§ What is required
Take the line containing "at its dominance." as the first and the last line of the records below as the end, and please set down only what lies between them exactly, both ends included.
[[ Material for this task, beginning ]]
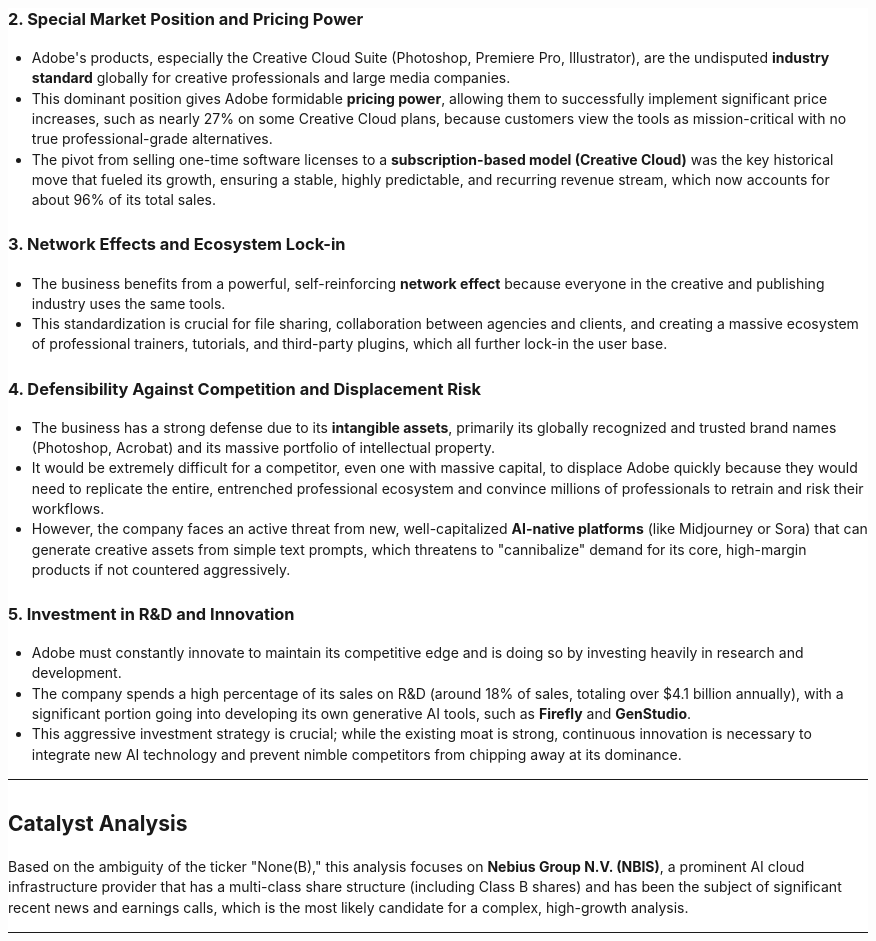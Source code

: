 ### 2. Special Market Position and Pricing Power
*   Adobe's products, especially the Creative Cloud Suite (Photoshop, Premiere Pro, Illustrator), are the undisputed **industry standard** globally for creative professionals and large media companies.
*   This dominant position gives Adobe formidable **pricing power**, allowing them to successfully implement significant price increases, such as nearly 27% on some Creative Cloud plans, because customers view the tools as mission-critical with no true professional-grade alternatives.
*   The pivot from selling one-time software licenses to a **subscription-based model (Creative Cloud)** was the key historical move that fueled its growth, ensuring a stable, highly predictable, and recurring revenue stream, which now accounts for about 96% of its total sales.

### 3. Network Effects and Ecosystem Lock-in
*   The business benefits from a powerful, self-reinforcing **network effect** because everyone in the creative and publishing industry uses the same tools.
*   This standardization is crucial for file sharing, collaboration between agencies and clients, and creating a massive ecosystem of professional trainers, tutorials, and third-party plugins, which all further lock-in the user base.

### 4. Defensibility Against Competition and Displacement Risk
*   The business has a strong defense due to its **intangible assets**, primarily its globally recognized and trusted brand names (Photoshop, Acrobat) and its massive portfolio of intellectual property.
*   It would be extremely difficult for a competitor, even one with massive capital, to displace Adobe quickly because they would need to replicate the entire, entrenched professional ecosystem and convince millions of professionals to retrain and risk their workflows.
*   However, the company faces an active threat from new, well-capitalized **AI-native platforms** (like Midjourney or Sora) that can generate creative assets from simple text prompts, which threatens to "cannibalize" demand for its core, high-margin products if not countered aggressively.

### 5. Investment in R&D and Innovation
*   Adobe must constantly innovate to maintain its competitive edge and is doing so by investing heavily in research and development.
*   The company spends a high percentage of its sales on R&D (around 18% of sales, totaling over $4.1 billion annually), with a significant portion going into developing its own generative AI tools, such as **Firefly** and **GenStudio**.
*   This aggressive investment strategy is crucial; while the existing moat is strong, continuous innovation is necessary to integrate new AI technology and prevent nimble competitors from chipping away at its dominance.

---

## Catalyst Analysis

Based on the ambiguity of the ticker "None(B)," this analysis focuses on **Nebius Group N.V. (NBIS)**, a prominent AI cloud infrastructure provider that has a multi-class share structure (including Class B shares) and has been the subject of significant recent news and earnings calls, which is the most likely candidate for a complex, high-growth analysis.

---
[[ Material for this task, end ]]
§ Exercise response
*   This aggressive investment strategy is crucial; while the existing moat is strong, continuous innovation is necessary to integrate new AI technology and prevent nimble competitors from chipping away at its dominance.

---

## Catalyst Analysis

Based on the ambiguity of the ticker "None(B)," this analysis focuses on **Nebius Group N.V. (NBIS)**, a prominent AI cloud infrastructure provider that has a multi-class share structure (including Class B shares) and has been the subject of significant recent news and earnings calls, which is the most likely candidate for a complex, high-growth analysis.

---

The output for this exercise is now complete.